A voler ben guardare il vangelo di domenica scorsa ha destato non poche paure, non poche perplessità…
A qualcuno di voi ha drizzato le orecchie sentendo parlare di sole, di luna di astri. Attenzione: qui non si tratta né di astrologia, né di oroscopi, ma di realtà certe, anche se imprevedibili quanto a data e modalità di svolgimento. Quel fico che mette tenere foglie può essere visto soltanto con gli occhi della fede. Non pensiamo quindi di trovarlo, un bel giorno nel nostro giardino, addobbato in modo tale da segnalarci inequivocabilmente la data fatidica. Mi sono domandato, in questi giorni durante i quali ho cercato di mettere insieme qualche riflessione accettabile, mi sono chiesto più volte : come si possa contemplare “il Figlio dell’Uomo venire sulle nubi”, se non ce la facciamo a vederlo neppure quando cammina sulla nostra terra (e ha la faccia del poveraccio qualsiasi, di un immigrato, di un vecchio, o di un malato), vi rivolge la sua Parola. In che modo pensiamo di impostare la nostra vita sulle sue parole che “non passano” quando rincorriamo tutte le parole che passano nei dintorni delle nostre orecchie?
“In quel tempo…in quei giorni….”, ma penso, che il vero problema, bisogna ammetterlo, è “questo tempo”, sono “questi giorni”. Diciamo che non vogliamo sentire parlare di “quel giorno” fatidico. In realtà non si prende sul serio “questi giorni”. Li dissipiamo, non ne comprendiamo il valore. Non si vuole pensare alla morte, e chi si azzarda a farci qualche accenno viene accusato di cattivo gusto. Sarebbe opportuno chiederci se questo atteggiamento non sia un modo come un altro per non pensare seriamente alla vita. Per questo probabilmente l’idea della morte ci disturba tanto. Già, oggi vi dovrei parlare della vita eterna. Nel credo che recitiamo ogni domenica si dice: “Credo…la vita eterna”. Di fatto, sono preoccupato, non tanto perché non crediamo alla vita eterna, ma perché non crediamo abbastanza alla vita presente.

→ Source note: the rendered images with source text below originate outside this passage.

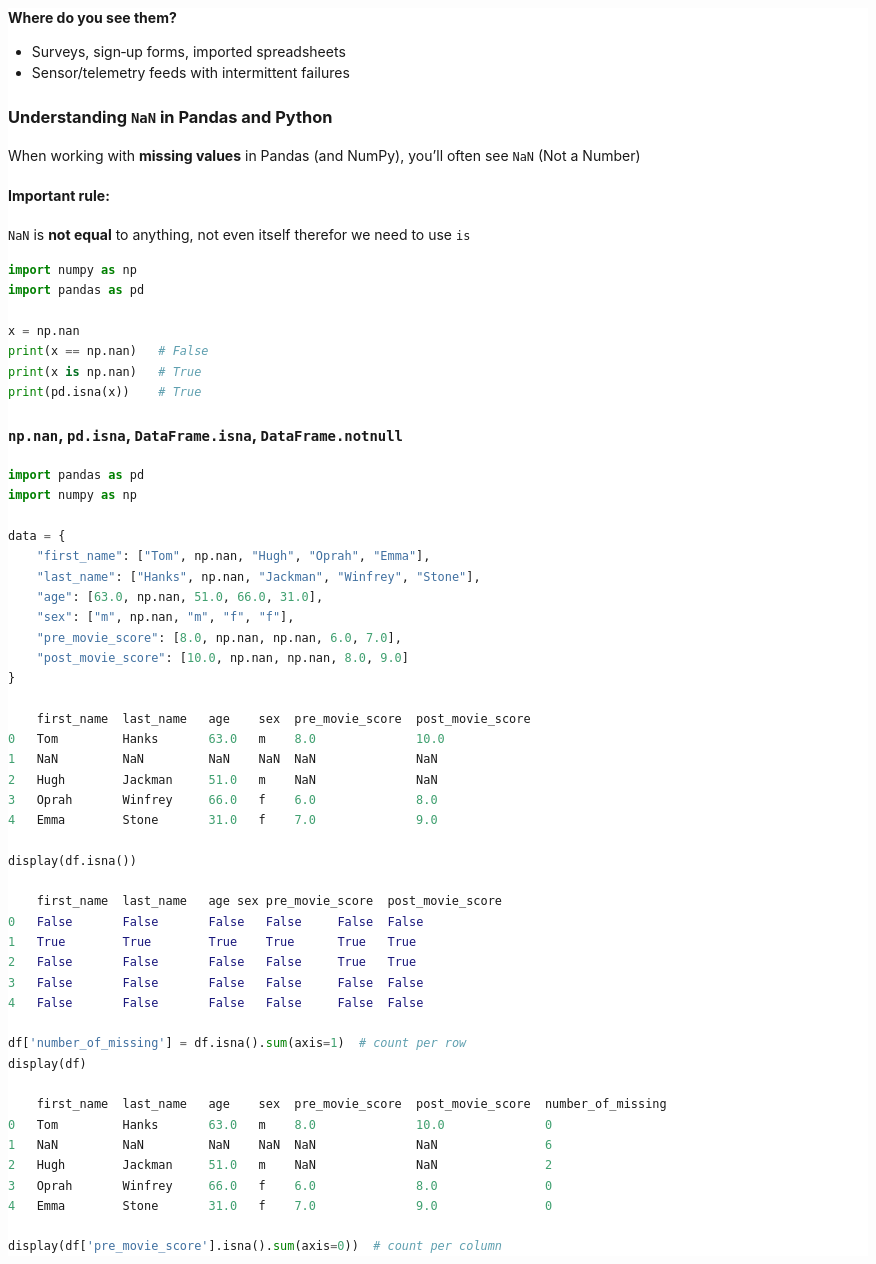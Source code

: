 **Where do you see them?**

* Surveys, sign‑up forms, imported spreadsheets
* Sensor/telemetry feeds with intermittent failures

### Understanding `NaN` in Pandas and Python

When working with **missing values** in Pandas (and NumPy), you’ll often see `NaN` (Not a Number)

#### Important rule:  
`NaN` is **not equal** to anything, not even itself therefor we need to use ``is``

```python
import numpy as np
import pandas as pd

x = np.nan
print(x == np.nan)   # False
print(x is np.nan)   # True
print(pd.isna(x))    # True
```

### `np.nan`, `pd.isna`, `DataFrame.isna`, `DataFrame.notnull`

```python
import pandas as pd
import numpy as np

data = {
    "first_name": ["Tom", np.nan, "Hugh", "Oprah", "Emma"],
    "last_name": ["Hanks", np.nan, "Jackman", "Winfrey", "Stone"],
    "age": [63.0, np.nan, 51.0, 66.0, 31.0],
    "sex": ["m", np.nan, "m", "f", "f"],
    "pre_movie_score": [8.0, np.nan, np.nan, 6.0, 7.0],
    "post_movie_score": [10.0, np.nan, np.nan, 8.0, 9.0]
}

	first_name	last_name	age	   sex	pre_movie_score	 post_movie_score
0	Tom	        Hanks	    63.0   m	8.0	             10.0
1	NaN	        NaN	        NaN	   NaN	NaN	             NaN
2	Hugh	    Jackman	    51.0   m	NaN	             NaN
3	Oprah	    Winfrey	    66.0   f	6.0	             8.0
4	Emma	    Stone	    31.0   f	7.0	             9.0

display(df.isna())

	first_name	last_name	age	sex	pre_movie_score	 post_movie_score
0	False	    False	    False	False	  False	 False
1	True	    True	    True	True	  True	 True
2	False	    False	    False	False	  True	 True
3	False	    False	    False	False	  False	 False
4	False	    False	    False	False	  False	 False

df['number_of_missing'] = df.isna().sum(axis=1)  # count per row
display(df)

	first_name	last_name	age	   sex	pre_movie_score	 post_movie_score  number_of_missing
0	Tom	        Hanks	    63.0   m	8.0	             10.0              0
1	NaN	        NaN	        NaN	   NaN	NaN	             NaN               6
2	Hugh	    Jackman	    51.0   m	NaN	             NaN               2
3	Oprah	    Winfrey	    66.0   f	6.0	             8.0               0
4	Emma	    Stone	    31.0   f	7.0	             9.0               0

display(df['pre_movie_score'].isna().sum(axis=0))  # count per column
```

Stante alla conclusioni di certo studiosi delle tradizioni religiose popolari, la fede nell’aldilà dei nostri predecessori nasceva dall’incapacità, o addirittura dalla paura, di vivere pienamente qui, adesso. Sono tutte fanfaluche, anche se firmate da nomi prestigiosi. Io penso, precisamente il contrario.
Loro sapevano apprezzare la vita quaggiù, anche se era grama, e nutrita da polenta (oltre che di fede). Dove invece il presente non fiorisce, la speranza nella vita futura non dà i frutti. La vita nel Regno dei cieli ha bisogno di agganci terreni.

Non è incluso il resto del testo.